A small group of hedge funds are profiting from turmoil in the digital asset market that has already wiped trillions of dollars off the total value of cryptocurrencies.

Some computer-driven funds — which use algorithms to try to predict and trade price moves in crypto and other markets — have picked up winnings from rapid declines in assets such as bitcoin and luna, even as many other investors are suffering huge losses.

The investors capitalising on such bets include former Lehman Brothers and Morgan Stanley trader Jay Janer, who is the founding partner of KPTL Arbitrage Management in the Cayman Islands.

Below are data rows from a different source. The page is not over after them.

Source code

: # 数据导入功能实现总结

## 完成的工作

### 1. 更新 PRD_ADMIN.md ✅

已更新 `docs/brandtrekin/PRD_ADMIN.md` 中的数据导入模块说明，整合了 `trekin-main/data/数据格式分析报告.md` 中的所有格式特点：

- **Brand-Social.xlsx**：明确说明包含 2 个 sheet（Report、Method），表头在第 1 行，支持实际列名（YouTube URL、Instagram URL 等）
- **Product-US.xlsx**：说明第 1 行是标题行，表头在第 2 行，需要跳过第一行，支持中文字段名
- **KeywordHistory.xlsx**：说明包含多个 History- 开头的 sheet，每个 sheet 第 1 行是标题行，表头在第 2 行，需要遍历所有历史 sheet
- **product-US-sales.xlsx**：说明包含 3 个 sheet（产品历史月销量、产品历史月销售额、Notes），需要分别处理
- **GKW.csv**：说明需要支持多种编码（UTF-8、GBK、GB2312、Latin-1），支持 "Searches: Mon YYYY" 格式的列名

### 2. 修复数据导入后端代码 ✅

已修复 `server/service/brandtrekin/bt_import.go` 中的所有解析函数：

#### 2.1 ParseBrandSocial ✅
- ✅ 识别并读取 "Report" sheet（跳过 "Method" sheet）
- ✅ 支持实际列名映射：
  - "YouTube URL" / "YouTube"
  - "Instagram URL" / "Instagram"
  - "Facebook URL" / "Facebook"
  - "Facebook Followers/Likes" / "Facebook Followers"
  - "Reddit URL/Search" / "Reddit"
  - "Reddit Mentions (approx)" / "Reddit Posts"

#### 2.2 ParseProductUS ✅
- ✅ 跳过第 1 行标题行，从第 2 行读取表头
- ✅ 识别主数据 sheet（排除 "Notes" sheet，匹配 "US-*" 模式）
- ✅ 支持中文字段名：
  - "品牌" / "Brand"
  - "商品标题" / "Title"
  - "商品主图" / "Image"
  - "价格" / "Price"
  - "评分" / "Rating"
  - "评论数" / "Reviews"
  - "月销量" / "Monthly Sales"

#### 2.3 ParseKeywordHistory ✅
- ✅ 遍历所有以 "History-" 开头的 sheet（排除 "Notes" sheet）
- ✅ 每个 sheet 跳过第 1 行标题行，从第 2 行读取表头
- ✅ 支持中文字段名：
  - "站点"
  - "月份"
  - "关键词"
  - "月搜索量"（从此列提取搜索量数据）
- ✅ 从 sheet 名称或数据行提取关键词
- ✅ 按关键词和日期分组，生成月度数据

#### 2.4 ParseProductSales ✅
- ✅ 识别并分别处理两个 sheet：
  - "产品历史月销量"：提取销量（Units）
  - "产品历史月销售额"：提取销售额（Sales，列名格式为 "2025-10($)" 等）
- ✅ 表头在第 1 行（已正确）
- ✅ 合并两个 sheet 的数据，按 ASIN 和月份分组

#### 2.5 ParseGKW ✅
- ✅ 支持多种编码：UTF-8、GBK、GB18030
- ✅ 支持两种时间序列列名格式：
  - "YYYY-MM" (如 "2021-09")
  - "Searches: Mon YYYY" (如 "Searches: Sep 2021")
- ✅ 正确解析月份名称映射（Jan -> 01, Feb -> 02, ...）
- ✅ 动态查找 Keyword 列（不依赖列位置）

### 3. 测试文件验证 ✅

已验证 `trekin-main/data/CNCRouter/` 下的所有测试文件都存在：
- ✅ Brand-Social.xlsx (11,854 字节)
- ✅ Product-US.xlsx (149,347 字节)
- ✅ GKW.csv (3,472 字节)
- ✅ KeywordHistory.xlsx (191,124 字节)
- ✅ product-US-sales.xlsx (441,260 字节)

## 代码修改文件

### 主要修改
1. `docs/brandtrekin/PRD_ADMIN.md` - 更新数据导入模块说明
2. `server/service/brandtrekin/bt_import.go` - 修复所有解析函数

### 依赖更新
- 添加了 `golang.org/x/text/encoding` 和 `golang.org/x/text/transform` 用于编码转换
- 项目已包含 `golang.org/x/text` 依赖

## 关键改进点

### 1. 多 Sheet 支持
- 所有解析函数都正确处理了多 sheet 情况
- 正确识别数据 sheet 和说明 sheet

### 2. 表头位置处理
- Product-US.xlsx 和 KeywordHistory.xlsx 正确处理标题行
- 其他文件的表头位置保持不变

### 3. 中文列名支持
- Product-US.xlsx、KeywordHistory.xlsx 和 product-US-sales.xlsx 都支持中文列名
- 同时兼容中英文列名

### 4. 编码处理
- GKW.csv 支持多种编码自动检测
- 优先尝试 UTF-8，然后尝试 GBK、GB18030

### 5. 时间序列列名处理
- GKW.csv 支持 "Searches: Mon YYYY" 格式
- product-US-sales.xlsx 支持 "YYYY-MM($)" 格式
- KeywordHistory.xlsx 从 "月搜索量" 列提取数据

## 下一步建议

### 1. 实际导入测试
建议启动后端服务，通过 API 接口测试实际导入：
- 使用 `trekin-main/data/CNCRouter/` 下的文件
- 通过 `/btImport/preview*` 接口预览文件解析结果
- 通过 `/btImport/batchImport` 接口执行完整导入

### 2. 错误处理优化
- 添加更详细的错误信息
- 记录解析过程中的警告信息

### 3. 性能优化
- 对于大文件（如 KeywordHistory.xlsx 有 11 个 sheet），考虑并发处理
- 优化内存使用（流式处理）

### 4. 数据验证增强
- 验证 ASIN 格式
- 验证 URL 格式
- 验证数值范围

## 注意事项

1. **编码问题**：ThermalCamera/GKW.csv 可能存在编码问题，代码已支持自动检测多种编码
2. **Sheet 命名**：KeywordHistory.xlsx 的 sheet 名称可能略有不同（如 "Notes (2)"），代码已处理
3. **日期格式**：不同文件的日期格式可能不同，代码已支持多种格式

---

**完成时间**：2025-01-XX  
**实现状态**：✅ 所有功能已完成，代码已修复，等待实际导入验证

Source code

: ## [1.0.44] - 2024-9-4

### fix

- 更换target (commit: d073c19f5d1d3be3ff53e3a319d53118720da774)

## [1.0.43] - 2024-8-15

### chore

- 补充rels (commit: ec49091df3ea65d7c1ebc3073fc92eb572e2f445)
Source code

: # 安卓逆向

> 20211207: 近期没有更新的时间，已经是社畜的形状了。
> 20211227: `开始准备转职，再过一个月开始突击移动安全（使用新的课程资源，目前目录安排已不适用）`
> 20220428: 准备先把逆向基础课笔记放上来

His Appia fund, which wagers on rising and falling crypto futures prices as part of its strategy, profited from the $40bn collapse of the cryptocurrency luna last month. The vehicle quickly placed short positions — bets on falling prices — to take advantage of the crypto token’s rapid decline. Luna crashed from more than $80 to close to zero in a matter of days.

“We’ve made good money from luna,” Janer said. “The model followed what was happening in the market. It started crashing and the model got in.” 

Janer estimates his fund caught around two-thirds of the fall in luna’s price. It had also been betting against bitcoin, the largest cryptocurrency, and fellow token ether, before switching its short bets to smaller coins.

“It’s wonderful to have a market that moves so much,” he added. “I don’t know of any other market that moves so much.”

His fund is up around 20 per cent this year, while hedge funds on average have lost 2.9 per cent in the first five months of this year, according to data group HFR. London-based wealth manager Atitlan Asset Management also profited after its algorithms, which look for tradable market patterns, took a small short position in luna futures.

For many crypto investors, this year has been extremely painful. Bitcoin has lost 70 per cent of its value since its all-time high last November and the total market capitalisation of cryptocurrencies has dropped from around $3.2tn to less than $1tn in that time.

Singapore-based Three Arrows Capital is among the high-profile hedge funds to have suffered from such declines — failing to meet margin calls earlier this month after its digital currency bets turned sour.

But the price falls have provided a lucrative trading opportunity for many quantitative hedge funds, which are agnostic about whether prices rise or fall, as long as there is a clear trend in one direction to trade.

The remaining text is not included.